Ottimista per le vittorie ottenute dalle sue truppe sul campo, il presidente siriano, Bashar al-Assad, dice addio a ogni tentativo di dar vita ai negoziati di pace a Ginevra, sostenendo che il terrorismo non può esser affrontato con la politica e l'unica soluzione è domarlo "con il pugno di ferro" . Lo ha detto parlando durante un iftar, il pasto che rompe il digiuno del ramadan, cui erano presenti anche funzionari del governo, leader religiosi e membri dei sindacati e dei partiti politici, ha riferito l’agenzia Sana. Secondo Assad, la Siria può scegliere tra “uno Stato di legge o uno Stato guidato da ladri e banditi”. Il riferimento è ai ribelli che tentano di destituirne il regime. L'opposizione,la Coalizione Nazionale Siriana, ha fallito secondo Assad e per questo non merita alcun ruolo nella ricerca di una soluzione alla crisi.

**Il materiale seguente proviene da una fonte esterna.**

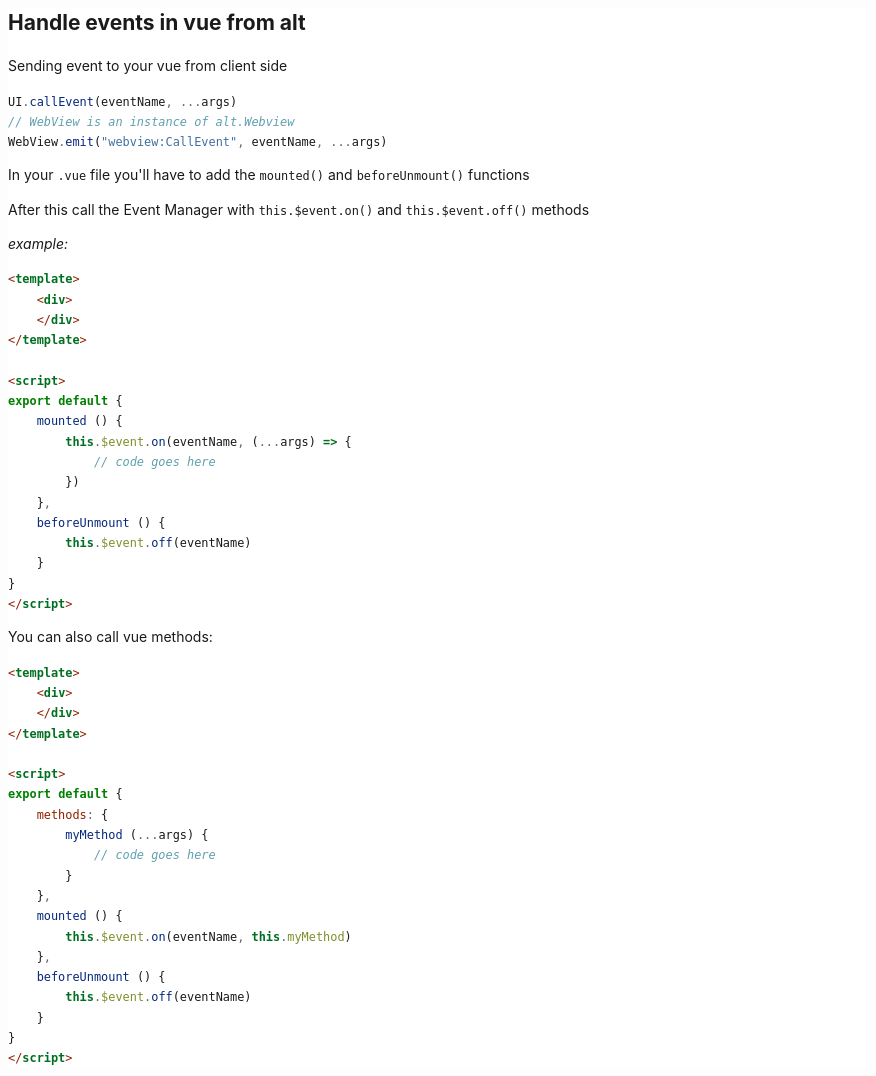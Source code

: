 ## Handle events in vue from alt

Sending event to your vue from client side
```ts
UI.callEvent(eventName, ...args)
// WebView is an instance of alt.Webview
WebView.emit("webview:CallEvent", eventName, ...args)
```

In your `.vue` file you'll have to add the `mounted()` and `beforeUnmount()` functions

After this call the Event Manager with `this.$event.on()` and `this.$event.off()` methods

*example:*
```html
<template>
    <div>
    </div>
</template>

<script>
export default {
    mounted () {
        this.$event.on(eventName, (...args) => {
            // code goes here
        })
    },
    beforeUnmount () {
        this.$event.off(eventName)
    }
}
</script>
```

You can also call vue methods:
```html
<template>
    <div>
    </div>
</template>

<script>
export default {
    methods: {
        myMethod (...args) {
            // code goes here
        }
    },
    mounted () {
        this.$event.on(eventName, this.myMethod)
    },
    beforeUnmount () {
        this.$event.off(eventName)
    }
}
</script>
```
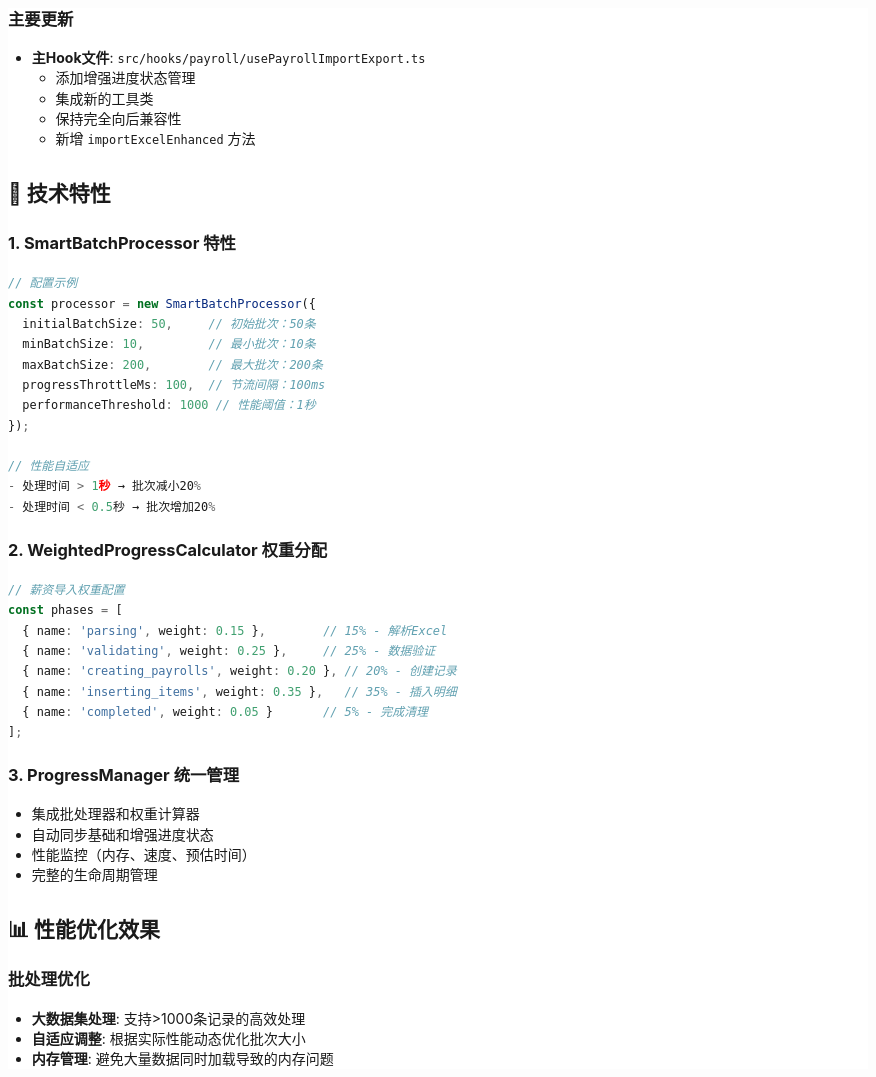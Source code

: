 ### 主要更新
- **主Hook文件**: `src/hooks/payroll/usePayrollImportExport.ts`
  - 添加增强进度状态管理
  - 集成新的工具类
  - 保持完全向后兼容性
  - 新增 `importExcelEnhanced` 方法

## 🔧 技术特性

### 1. SmartBatchProcessor 特性
```typescript
// 配置示例
const processor = new SmartBatchProcessor({
  initialBatchSize: 50,     // 初始批次：50条
  minBatchSize: 10,         // 最小批次：10条  
  maxBatchSize: 200,        // 最大批次：200条
  progressThrottleMs: 100,  // 节流间隔：100ms
  performanceThreshold: 1000 // 性能阈值：1秒
});

// 性能自适应
- 处理时间 > 1秒 → 批次减小20%
- 处理时间 < 0.5秒 → 批次增加20%
```

### 2. WeightedProgressCalculator 权重分配
```typescript
// 薪资导入权重配置
const phases = [
  { name: 'parsing', weight: 0.15 },        // 15% - 解析Excel
  { name: 'validating', weight: 0.25 },     // 25% - 数据验证
  { name: 'creating_payrolls', weight: 0.20 }, // 20% - 创建记录
  { name: 'inserting_items', weight: 0.35 },   // 35% - 插入明细
  { name: 'completed', weight: 0.05 }       // 5% - 完成清理
];
```

### 3. ProgressManager 统一管理
- 集成批处理器和权重计算器
- 自动同步基础和增强进度状态
- 性能监控（内存、速度、预估时间）
- 完整的生命周期管理

## 📊 性能优化效果

### 批处理优化
- **大数据集处理**: 支持>1000条记录的高效处理
- **自适应调整**: 根据实际性能动态优化批次大小
- **内存管理**: 避免大量数据同时加载导致的内存问题
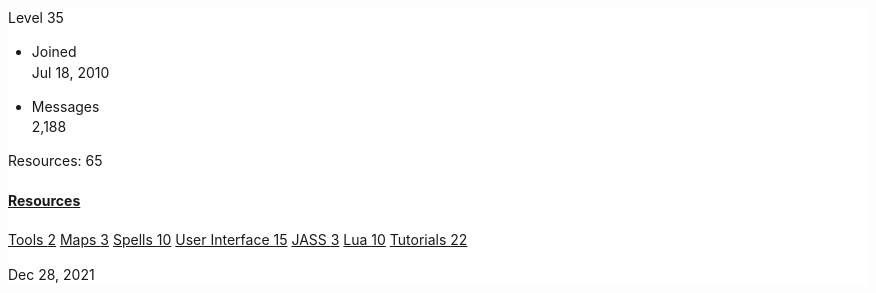 </div>

</div>

Level 35

</div>

<div class="message-userExtras">

  - Joined  
    Jul 18, 2010



  - Messages  
    2,188

</div>

<div class="ratory-resource-expander">

<span class="button button--link menuTrigger"><span class="button-text">Resources:
<span class="resource-count">65</span></span></span>

<div class="menu experienceMenu js-experienceMenu-194042" data-menu="menu" data-aria-hidden="true">

<div class="menu-content">

#### [Resources](/members/tasyen.194042/resources)

[Tools <span class="count">2</span>](/repositories/560/?author=Tasyen)
[Maps <span class="count">3</span>](/repositories/564/?author=Tasyen)
[Spells <span class="count">10</span>](/repositories/569/?author=Tasyen)
[User Interface
<span class="count">15</span>](/repositories/779/?author=Tasyen) [JASS
<span class="count">3</span>](/members/tasyen.194042/resources#JASS)
[Lua
<span class="count">10</span>](/members/tasyen.194042/resources#Lua)
[Tutorials
<span class="count">22</span>](/members/tasyen.194042/resources#Tutorials)

</div>

</div>

</div>

<span class="message-userArrow"></span>

</div>

</div>

<div class="message-cell message-cell--main">

<div class="message-main js-quickEditTarget">

<div class="message-attribution-main">

Dec 28, 2021

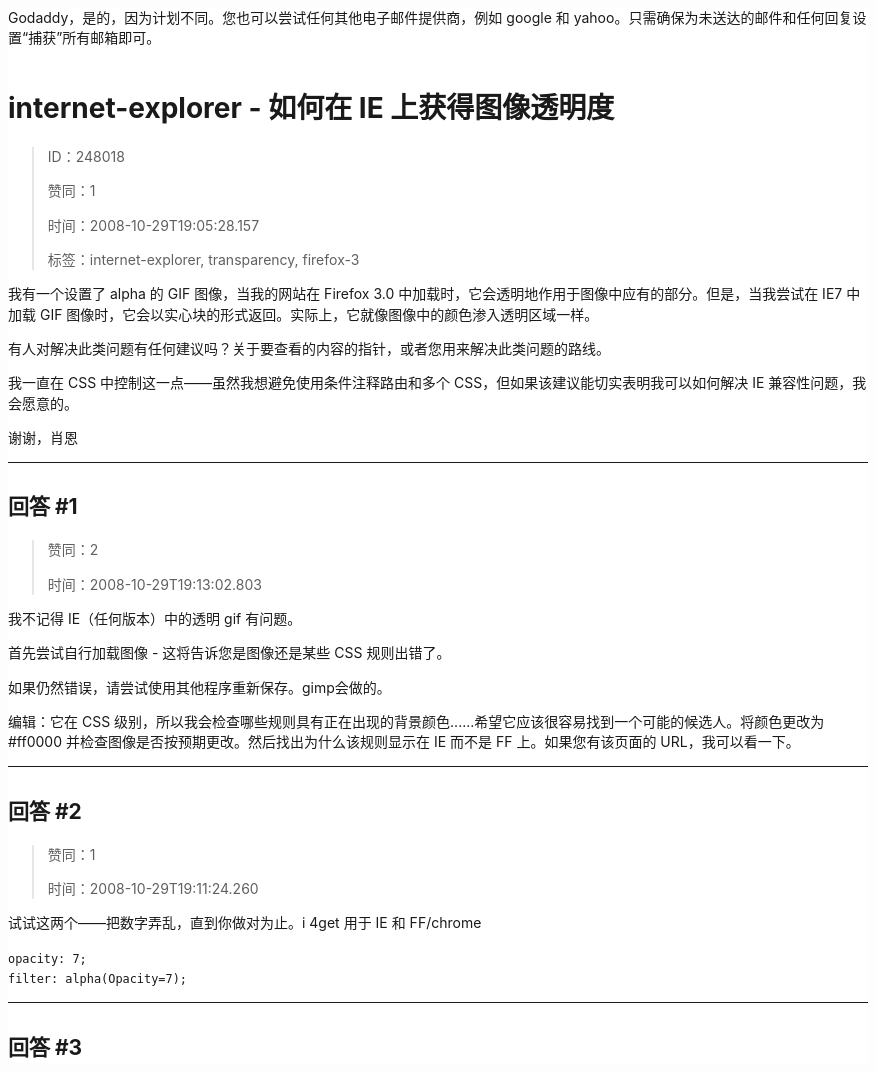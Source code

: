 Godaddy，是的，因为计划不同。您也可以尝试任何其他电子邮件提供商，例如 google 和 yahoo。只需确保为未送达的邮件和任何回复设置“捕获”所有邮箱即可。

# internet-explorer - 如何在 IE 上获得图像透明度

> ID：248018
> 
> 赞同：1
> 
> 时间：2008-10-29T19:05:28.157
> 
> 标签：internet-explorer, transparency, firefox-3

我有一个设置了 alpha 的 GIF 图像，当我的网站在 Firefox 3.0 中加载时，它会透明地作用于图像中应有的部分。但是，当我尝试在 IE7 中加载 GIF 图像时，它会以实心块的形式返回。实际上，它就像图像中的颜色渗入透明区域一样。

有人对解决此类问题有任何建议吗？关于要查看的内容的指针，或者您用来解决此类问题的路线。

我一直在 CSS 中控制这一点——虽然我想避免使用条件注释路由和多个 CSS，但如果该建议能切实表明我可以如何解决 IE 兼容性问题，我会愿意的。

谢谢，肖恩

* * *

## 回答 #1

> 赞同：2
> 
> 时间：2008-10-29T19:13:02.803

我不记得 IE（任何版本）中的透明 gif 有问题。

首先尝试自行加载图像 - 这将告诉您是图像还是某些 CSS 规则出错了。

如果仍然错误，请尝试使用其他程序重新保存。gimp会做的。

编辑：它在 CSS 级别，所以我会检查哪些规则具有正在出现的背景颜色......希望它应该很容易找到一个可能的候选人。将颜色更改为 #ff0000 并检查图像是否按预期更改。然后找出为什么该规则显示在 IE 而不是 FF 上。如果您有该页面的 URL，我可以看一下。

* * *

## 回答 #2

> 赞同：1
> 
> 时间：2008-10-29T19:11:24.260

试试这两个——把数字弄乱，直到你做对为止。i 4get 用于 IE 和 FF/chrome

```
opacity: 7;
filter: alpha(Opacity=7); 
```

* * *

## 回答 #3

Insomma, la guerra civile che sconvolge il Paese dal 2011 "si risolve solo sul campo di battaglia". Il presidente ha poi criticato gli Stati del Golfo persico che "chiedono democrazia in Siria mentre loro stessi violano i diritti umani". “Il loro sistema politico – ha detto il presidente siriano – appartiene al Medioevo, dove non ci sono Parlamenti o elezioni”.